Saved data entries
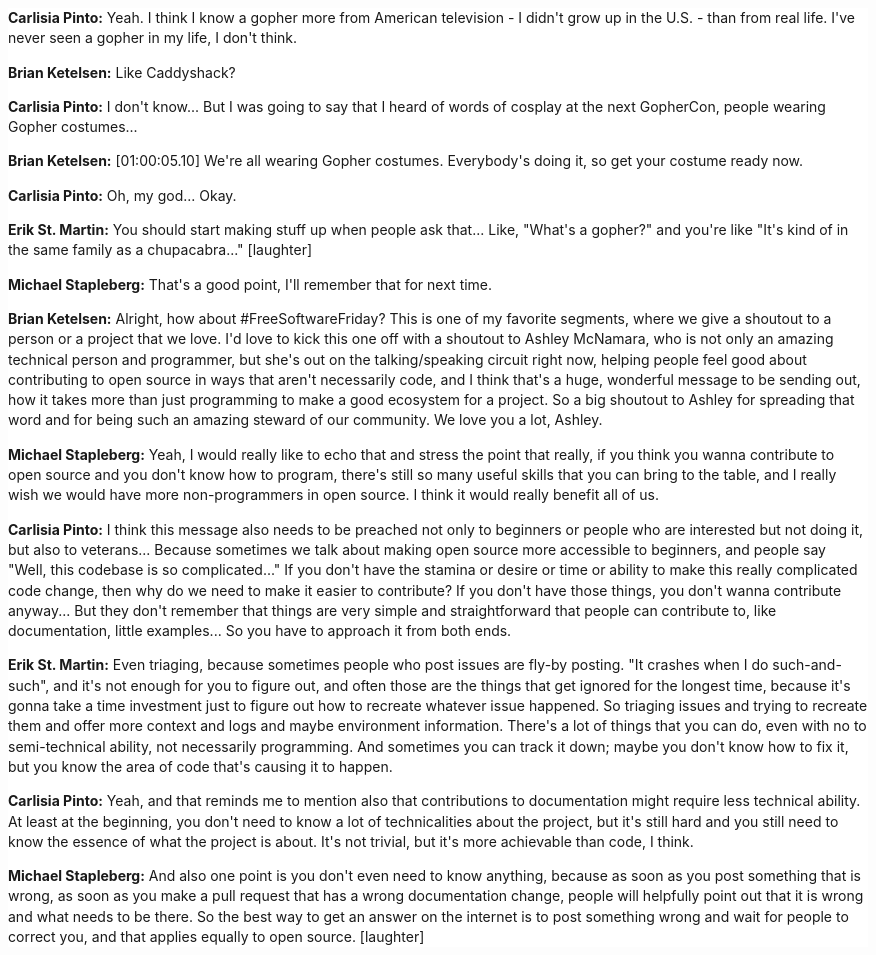 **Carlisia Pinto:** Yeah. I think I know a gopher more from American television - I didn't grow up in the U.S. - than from real life. I've never seen a gopher in my life, I don't think.

**Brian Ketelsen:** Like Caddyshack?

**Carlisia Pinto:** I don't know... But I was going to say that I heard of words of cosplay at the next GopherCon, people wearing Gopher costumes...

**Brian Ketelsen:** \[01:00:05.10\] We're all wearing Gopher costumes. Everybody's doing it, so get your costume ready now.

**Carlisia Pinto:** Oh, my god... Okay.

**Erik St. Martin:** You should start making stuff up when people ask that... Like, "What's a gopher?" and you're like "It's kind of in the same family as a chupacabra..." \[laughter\]

**Michael Stapleberg:** That's a good point, I'll remember that for next time.

**Brian Ketelsen:** Alright, how about \#FreeSoftwareFriday? This is one of my favorite segments, where we give a shoutout to a person or a project that we love. I'd love to kick this one off with a shoutout to Ashley McNamara, who is not only an amazing technical person and programmer, but she's out on the talking/speaking circuit right now, helping people feel good about contributing to open source in ways that aren't necessarily code, and I think that's a huge, wonderful message to be sending out, how it takes more than just programming to make a good ecosystem for a project. So a big shoutout to Ashley for spreading that word and for being such an amazing steward of our community. We love you a lot, Ashley.

**Michael Stapleberg:** Yeah, I would really like to echo that and stress the point that really, if you think you wanna contribute to open source and you don't know how to program, there's still so many useful skills that you can bring to the table, and I really wish we would have more non-programmers in open source. I think it would really benefit all of us.

**Carlisia Pinto:** I think this message also needs to be preached not only to beginners or people who are interested but not doing it, but also to veterans... Because sometimes we talk about making open source more accessible to beginners, and people say "Well, this codebase is so complicated..." If you don't have the stamina or desire or time or ability to make this really complicated code change, then why do we need to make it easier to contribute? If you don't have those things, you don't wanna contribute anyway... But they don't remember that things are very simple and straightforward that people can contribute to, like documentation, little examples... So you have to approach it from both ends.

**Erik St. Martin:** Even triaging, because sometimes people who post issues are fly-by posting. "It crashes when I do such-and-such", and it's not enough for you to figure out, and often those are the things that get ignored for the longest time, because it's gonna take a time investment just to figure out how to recreate whatever issue happened. So triaging issues and trying to recreate them and offer more context and logs and maybe environment information. There's a lot of things that you can do, even with no to semi-technical ability, not necessarily programming. And sometimes you can track it down; maybe you don't know how to fix it, but you know the area of code that's causing it to happen.

**Carlisia Pinto:** Yeah, and that reminds me to mention also that contributions to documentation might require less technical ability. At least at the beginning, you don't need to know a lot of technicalities about the project, but it's still hard and you still need to know the essence of what the project is about. It's not trivial, but it's more achievable than code, I think.

**Michael Stapleberg:** And also one point is you don't even need to know anything, because as soon as you post something that is wrong, as soon as you make a pull request that has a wrong documentation change, people will helpfully point out that it is wrong and what needs to be there. So the best way to get an answer on the internet is to post something wrong and wait for people to correct you, and that applies equally to open source. \[laughter\]
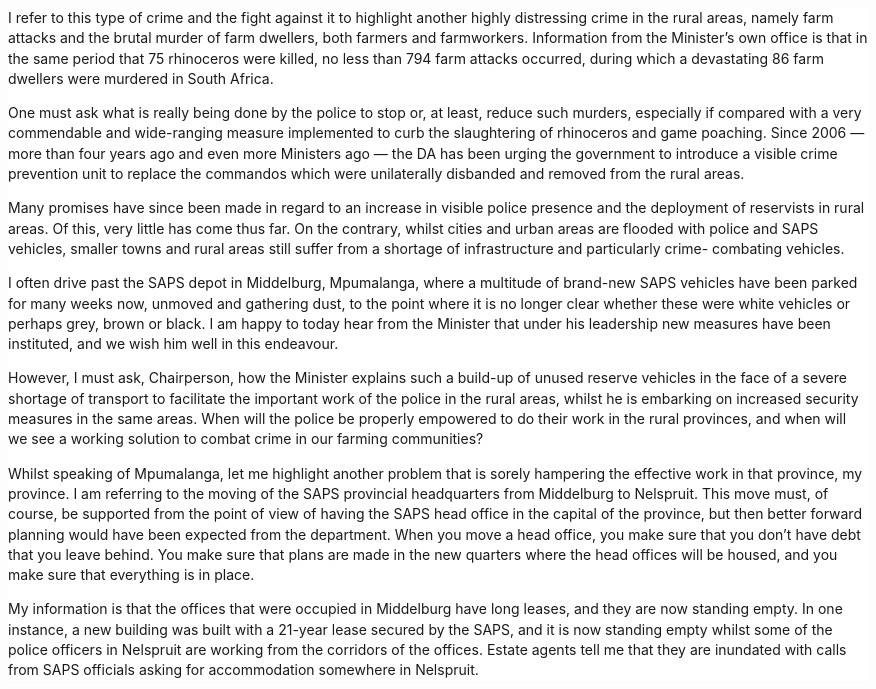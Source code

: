 I refer to this type of crime and the fight against it to highlight another
highly distressing crime in the rural areas, namely farm attacks and the
brutal murder of farm dwellers, both farmers and farmworkers. Information
from the Minister’s own office is that in the same period that 75
rhinoceros were killed, no less than 794 farm attacks occurred, during
which a devastating 86 farm dwellers were murdered in South Africa.

One must ask what is really being done by the police to stop or, at least,
reduce such murders, especially if compared with a very commendable and
wide-ranging measure implemented to curb the slaughtering of rhinoceros and
game poaching. Since 2006 — more than four years ago and even more
Ministers ago — the DA has been urging the government to introduce a
visible crime prevention unit to replace the commandos which were
unilaterally disbanded and removed from the rural areas.

Many promises have since been made in regard to an increase in visible
police presence and the deployment of reservists in rural areas. Of this,
very little has come thus far. On the contrary, whilst cities and urban
areas are flooded with police and SAPS vehicles, smaller towns and rural
areas still suffer from a shortage of infrastructure and particularly crime-
combating vehicles.

I often drive past the SAPS depot in Middelburg, Mpumalanga, where a
multitude of brand-new SAPS vehicles have been parked for many weeks now,
unmoved and gathering dust, to the point where it is no longer clear
whether these were white vehicles or perhaps grey, brown or black. I am
happy to today hear from the Minister that under his leadership new
measures have been instituted, and we wish him well in this endeavour.

However, I must ask, Chairperson, how the Minister explains such a build-up
of unused reserve vehicles in the face of a severe shortage of transport to
facilitate the important work of the police in the rural areas, whilst he
is embarking on increased security measures in the same areas. When will
the police be properly empowered to do their work in the rural provinces,
and when will we see a working solution to combat crime in our farming
communities?

Whilst speaking of Mpumalanga, let me highlight another problem that is
sorely hampering the effective work in that province, my province. I am
referring to the moving of the SAPS provincial headquarters from Middelburg
to Nelspruit. This move must, of course, be supported from the point of
view of having the SAPS head office in the capital of the province, but
then better forward planning would have been expected from the department.
When you move a head office, you make sure that you don’t have debt that
you leave behind. You make sure that plans are made in the new quarters
where the head offices will be housed, and you make sure that everything is
in place.

My information is that the offices that were occupied in Middelburg have
long leases, and they are now standing empty. In one instance, a new
building was built with a 21-year lease secured by the SAPS, and it is now
standing empty whilst some of the police officers in Nelspruit are working
from the corridors of the offices. Estate agents tell me that they are
inundated with calls from SAPS officials asking for accommodation somewhere
in Nelspruit.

__AIM OF THE TASK__: All of the records above should be returned exactly, though the pictures should not.

__SOLUTION TO THE PROBLEM__:
 **Carlisia Pinto:** Yeah. I think I know a gopher more from American television - I didn't grow up in the U.S. - than from real life. I've never seen a gopher in my life, I don't think.

**Brian Ketelsen:** Like Caddyshack?

**Carlisia Pinto:** I don't know... But I was going to say that I heard of words of cosplay at the next GopherCon, people wearing Gopher costumes...

**Brian Ketelsen:** \[01:00:05.10\] We're all wearing Gopher costumes. Everybody's doing it, so get your costume ready now.

**Carlisia Pinto:** Oh, my god... Okay.

**Erik St. Martin:** You should start making stuff up when people ask that... Like, "What's a gopher?" and you're like "It's kind of in the same family as a chupacabra..." \[laughter\]

**Michael Stapleberg:** That's a good point, I'll remember that for next time.

**Brian Ketelsen:** Alright, how about \#FreeSoftwareFriday? This is one of my favorite segments, where we give a shoutout to a person or a project that we love. I'd love to kick this one off with a shoutout to Ashley McNamara, who is not only an amazing technical person and programmer, but she's out on the talking/speaking circuit right now, helping people feel good about contributing to open source in ways that aren't necessarily code, and I think that's a huge, wonderful message to be sending out, how it takes more than just programming to make a good ecosystem for a project. So a big shoutout to Ashley for spreading that word and for being such an amazing steward of our community. We love you a lot, Ashley.

**Michael Stapleberg:** Yeah, I would really like to echo that and stress the point that really, if you think you wanna contribute to open source and you don't know how to program, there's still so many useful skills that you can bring to the table, and I really wish we would have more non-programmers in open source. I think it would really benefit all of us.

**Carlisia Pinto:** I think this message also needs to be preached not only to beginners or people who are interested but not doing it, but also to veterans... Because sometimes we talk about making open source more accessible to beginners, and people say "Well, this codebase is so complicated..." If you don't have the stamina or desire or time or ability to make this really complicated code change, then why do we need to make it easier to contribute? If you don't have those things, you don't wanna contribute anyway... But they don't remember that things are very simple and straightforward that people can contribute to, like documentation, little examples... So you have to approach it from both ends.

**Erik St. Martin:** Even triaging, because sometimes people who post issues are fly-by posting. "It crashes when I do such-and-such", and it's not enough for you to figure out, and often those are the things that get ignored for the longest time, because it's gonna take a time investment just to figure out how to recreate whatever issue happened. So triaging issues and trying to recreate them and offer more context and logs and maybe environment information. There's a lot of things that you can do, even with no to semi-technical ability, not necessarily programming. And sometimes you can track it down; maybe you don't know how to fix it, but you know the area of code that's causing it to happen.

**Carlisia Pinto:** Yeah, and that reminds me to mention also that contributions to documentation might require less technical ability. At least at the beginning, you don't need to know a lot of technicalities about the project, but it's still hard and you still need to know the essence of what the project is about. It's not trivial, but it's more achievable than code, I think.

**Michael Stapleberg:** And also one point is you don't even need to know anything, because as soon as you post something that is wrong, as soon as you make a pull request that has a wrong documentation change, people will helpfully point out that it is wrong and what needs to be there. So the best way to get an answer on the internet is to post something wrong and wait for people to correct you, and that applies equally to open source. \[laughter\]
Source code

: I refer to this type of crime and the fight against it to highlight another
highly distressing crime in the rural areas, namely farm attacks and the
brutal murder of farm dwellers, both farmers and farmworkers. Information
from the Minister’s own office is that in the same period that 75
rhinoceros were killed, no less than 794 farm attacks occurred, during
which a devastating 86 farm dwellers were murdered in South Africa.

One must ask what is really being done by the police to stop or, at least,
reduce such murders, especially if compared with a very commendable and
wide-ranging measure implemented to curb the slaughtering of rhinoceros and
game poaching. Since 2006 — more than four years ago and even more
Ministers ago — the DA has been urging the government to introduce a
visible crime prevention unit to replace the commandos which were
unilaterally disbanded and removed from the rural areas.

Many promises have since been made in regard to an increase in visible
police presence and the deployment of reservists in rural areas. Of this,
very little has come thus far. On the contrary, whilst cities and urban
areas are flooded with police and SAPS vehicles, smaller towns and rural
areas still suffer from a shortage of infrastructure and particularly crime-
combating vehicles.

I often drive past the SAPS depot in Middelburg, Mpumalanga, where a
multitude of brand-new SAPS vehicles have been parked for many weeks now,
unmoved and gathering dust, to the point where it is no longer clear
whether these were white vehicles or perhaps grey, brown or black. I am
happy to today hear from the Minister that under his leadership new
measures have been instituted, and we wish him well in this endeavour.

However, I must ask, Chairperson, how the Minister explains such a build-up
of unused reserve vehicles in the face of a severe shortage of transport to
facilitate the important work of the police in the rural areas, whilst he
is embarking on increased security measures in the same areas. When will
the police be properly empowered to do their work in the rural provinces,
and when will we see a working solution to combat crime in our farming
communities?

Whilst speaking of Mpumalanga, let me highlight another problem that is
sorely hampering the effective work in that province, my province. I am
referring to the moving of the SAPS provincial headquarters from Middelburg
to Nelspruit. This move must, of course, be supported from the point of
view of having the SAPS head office in the capital of the province, but
then better forward planning would have been expected from the department.
When you move a head office, you make sure that you don’t have debt that
you leave behind. You make sure that plans are made in the new quarters
where the head offices will be housed, and you make sure that everything is
in place.

My information is that the offices that were occupied in Middelburg have
long leases, and they are now standing empty. In one instance, a new
building was built with a 21-year lease secured by the SAPS, and it is now
standing empty whilst some of the police officers in Nelspruit are working
from the corridors of the offices. Estate agents tell me that they are
inundated with calls from SAPS officials asking for accommodation somewhere
in Nelspruit.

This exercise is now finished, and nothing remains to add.